Your response should consist of the entries below, written out exactly.
########
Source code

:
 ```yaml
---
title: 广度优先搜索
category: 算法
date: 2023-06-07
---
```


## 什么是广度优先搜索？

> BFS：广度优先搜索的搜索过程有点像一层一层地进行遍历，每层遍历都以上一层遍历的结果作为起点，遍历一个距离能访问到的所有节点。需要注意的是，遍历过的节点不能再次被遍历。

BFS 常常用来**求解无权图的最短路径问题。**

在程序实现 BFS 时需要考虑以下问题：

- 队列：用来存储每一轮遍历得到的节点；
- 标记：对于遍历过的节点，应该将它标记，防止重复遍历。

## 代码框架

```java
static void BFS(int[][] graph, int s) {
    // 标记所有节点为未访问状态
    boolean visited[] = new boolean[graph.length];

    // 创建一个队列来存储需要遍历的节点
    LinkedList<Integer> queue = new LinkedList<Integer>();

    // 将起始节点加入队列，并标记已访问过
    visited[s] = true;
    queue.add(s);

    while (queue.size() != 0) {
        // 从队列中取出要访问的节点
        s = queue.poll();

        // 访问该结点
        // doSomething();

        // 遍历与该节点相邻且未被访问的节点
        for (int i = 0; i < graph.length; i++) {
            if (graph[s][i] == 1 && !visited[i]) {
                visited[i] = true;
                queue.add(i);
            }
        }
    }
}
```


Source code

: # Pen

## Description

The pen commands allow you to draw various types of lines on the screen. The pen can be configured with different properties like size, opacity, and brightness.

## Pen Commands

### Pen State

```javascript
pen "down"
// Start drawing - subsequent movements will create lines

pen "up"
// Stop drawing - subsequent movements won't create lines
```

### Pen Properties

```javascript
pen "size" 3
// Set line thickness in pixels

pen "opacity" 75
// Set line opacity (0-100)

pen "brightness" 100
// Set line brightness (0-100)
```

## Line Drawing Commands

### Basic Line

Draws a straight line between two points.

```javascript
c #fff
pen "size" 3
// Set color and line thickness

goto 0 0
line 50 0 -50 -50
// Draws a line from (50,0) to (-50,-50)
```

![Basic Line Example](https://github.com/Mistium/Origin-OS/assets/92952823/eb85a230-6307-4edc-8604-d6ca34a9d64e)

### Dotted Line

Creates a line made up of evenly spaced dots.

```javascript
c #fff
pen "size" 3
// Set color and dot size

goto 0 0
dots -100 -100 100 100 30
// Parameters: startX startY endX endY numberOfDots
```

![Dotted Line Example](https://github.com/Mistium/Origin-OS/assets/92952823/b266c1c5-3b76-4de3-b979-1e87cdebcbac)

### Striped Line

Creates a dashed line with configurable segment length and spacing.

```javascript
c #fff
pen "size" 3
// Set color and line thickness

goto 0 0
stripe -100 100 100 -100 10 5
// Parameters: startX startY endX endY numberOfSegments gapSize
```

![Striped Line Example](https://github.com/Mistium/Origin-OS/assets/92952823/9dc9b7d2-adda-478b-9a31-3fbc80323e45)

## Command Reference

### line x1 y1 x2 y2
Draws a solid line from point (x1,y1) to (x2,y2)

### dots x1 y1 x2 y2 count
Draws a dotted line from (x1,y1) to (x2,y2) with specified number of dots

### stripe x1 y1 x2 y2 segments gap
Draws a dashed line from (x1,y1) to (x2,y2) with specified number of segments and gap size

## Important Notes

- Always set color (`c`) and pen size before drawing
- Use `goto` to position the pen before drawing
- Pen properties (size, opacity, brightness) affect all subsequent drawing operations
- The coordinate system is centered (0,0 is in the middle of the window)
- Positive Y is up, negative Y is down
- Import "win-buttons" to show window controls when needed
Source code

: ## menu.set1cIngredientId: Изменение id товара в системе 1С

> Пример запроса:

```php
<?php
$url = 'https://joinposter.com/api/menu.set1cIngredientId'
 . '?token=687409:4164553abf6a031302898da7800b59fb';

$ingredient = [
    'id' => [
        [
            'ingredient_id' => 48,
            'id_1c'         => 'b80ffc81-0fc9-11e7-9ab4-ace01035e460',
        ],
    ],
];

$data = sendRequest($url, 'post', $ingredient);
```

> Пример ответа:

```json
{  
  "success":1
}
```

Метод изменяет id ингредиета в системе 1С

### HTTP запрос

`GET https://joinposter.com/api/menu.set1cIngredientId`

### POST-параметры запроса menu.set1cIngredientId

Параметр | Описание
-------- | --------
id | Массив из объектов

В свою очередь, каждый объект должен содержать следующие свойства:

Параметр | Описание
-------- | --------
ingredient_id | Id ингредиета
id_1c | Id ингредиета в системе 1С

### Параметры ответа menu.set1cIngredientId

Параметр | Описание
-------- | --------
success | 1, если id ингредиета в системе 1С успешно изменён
########
# [Exercise solution]
Source code

:
 ```yaml
---
title: 广度优先搜索
category: 算法
date: 2023-06-07
---
```


## 什么是广度优先搜索？

> BFS：广度优先搜索的搜索过程有点像一层一层地进行遍历，每层遍历都以上一层遍历的结果作为起点，遍历一个距离能访问到的所有节点。需要注意的是，遍历过的节点不能再次被遍历。

BFS 常常用来**求解无权图的最短路径问题。**

在程序实现 BFS 时需要考虑以下问题：

- 队列：用来存储每一轮遍历得到的节点；
- 标记：对于遍历过的节点，应该将它标记，防止重复遍历。

## 代码框架

```java
static void BFS(int[][] graph, int s) {
    // 标记所有节点为未访问状态
    boolean visited[] = new boolean[graph.length];

    // 创建一个队列来存储需要遍历的节点
    LinkedList<Integer> queue = new LinkedList<Integer>();

    // 将起始节点加入队列，并标记已访问过
    visited[s] = true;
    queue.add(s);

    while (queue.size() != 0) {
        // 从队列中取出要访问的节点
        s = queue.poll();

        // 访问该结点
        // doSomething();

        // 遍历与该节点相邻且未被访问的节点
        for (int i = 0; i < graph.length; i++) {
            if (graph[s][i] == 1 && !visited[i]) {
                visited[i] = true;
                queue.add(i);
            }
        }
    }
}
```


Source code

: # Pen

## Description

The pen commands allow you to draw various types of lines on the screen. The pen can be configured with different properties like size, opacity, and brightness.

## Pen Commands

### Pen State

```javascript
pen "down"
// Start drawing - subsequent movements will create lines

pen "up"
// Stop drawing - subsequent movements won't create lines
```

### Pen Properties

```javascript
pen "size" 3
// Set line thickness in pixels

pen "opacity" 75
// Set line opacity (0-100)

pen "brightness" 100
// Set line brightness (0-100)
```

## Line Drawing Commands

### Basic Line

Draws a straight line between two points.

```javascript
c #fff
pen "size" 3
// Set color and line thickness

goto 0 0
line 50 0 -50 -50
// Draws a line from (50,0) to (-50,-50)
```

![Basic Line Example](https://github.com/Mistium/Origin-OS/assets/92952823/eb85a230-6307-4edc-8604-d6ca34a9d64e)

### Dotted Line

Creates a line made up of evenly spaced dots.

```javascript
c #fff
pen "size" 3
// Set color and dot size

goto 0 0
dots -100 -100 100 100 30
// Parameters: startX startY endX endY numberOfDots
```

![Dotted Line Example](https://github.com/Mistium/Origin-OS/assets/92952823/b266c1c5-3b76-4de3-b979-1e87cdebcbac)

### Striped Line

Creates a dashed line with configurable segment length and spacing.

```javascript
c #fff
pen "size" 3
// Set color and line thickness

goto 0 0
stripe -100 100 100 -100 10 5
// Parameters: startX startY endX endY numberOfSegments gapSize
```

![Striped Line Example](https://github.com/Mistium/Origin-OS/assets/92952823/9dc9b7d2-adda-478b-9a31-3fbc80323e45)

## Command Reference

### line x1 y1 x2 y2
Draws a solid line from point (x1,y1) to (x2,y2)

### dots x1 y1 x2 y2 count
Draws a dotted line from (x1,y1) to (x2,y2) with specified number of dots

### stripe x1 y1 x2 y2 segments gap
Draws a dashed line from (x1,y1) to (x2,y2) with specified number of segments and gap size

## Important Notes

- Always set color (`c`) and pen size before drawing
- Use `goto` to position the pen before drawing
- Pen properties (size, opacity, brightness) affect all subsequent drawing operations
- The coordinate system is centered (0,0 is in the middle of the window)
- Positive Y is up, negative Y is down
- Import "win-buttons" to show window controls when needed
Source code

: ## menu.set1cIngredientId: Изменение id товара в системе 1С

> Пример запроса:

```php
<?php
$url = 'https://joinposter.com/api/menu.set1cIngredientId'
 . '?token=687409:4164553abf6a031302898da7800b59fb';

$ingredient = [
    'id' => [
        [
            'ingredient_id' => 48,
            'id_1c'         => 'b80ffc81-0fc9-11e7-9ab4-ace01035e460',
        ],
    ],
];

$data = sendRequest($url, 'post', $ingredient);
```

> Пример ответа:

```json
{  
  "success":1
}
```

Метод изменяет id ингредиета в системе 1С

### HTTP запрос

`GET https://joinposter.com/api/menu.set1cIngredientId`

### POST-параметры запроса menu.set1cIngredientId

Параметр | Описание
-------- | --------
id | Массив из объектов

В свою очередь, каждый объект должен содержать следующие свойства:

Параметр | Описание
-------- | --------
ingredient_id | Id ингредиета
id_1c | Id ингредиета в системе 1С

### Параметры ответа menu.set1cIngredientId

Параметр | Описание
-------- | --------
success | 1, если id ингредиета в системе 1С успешно изменён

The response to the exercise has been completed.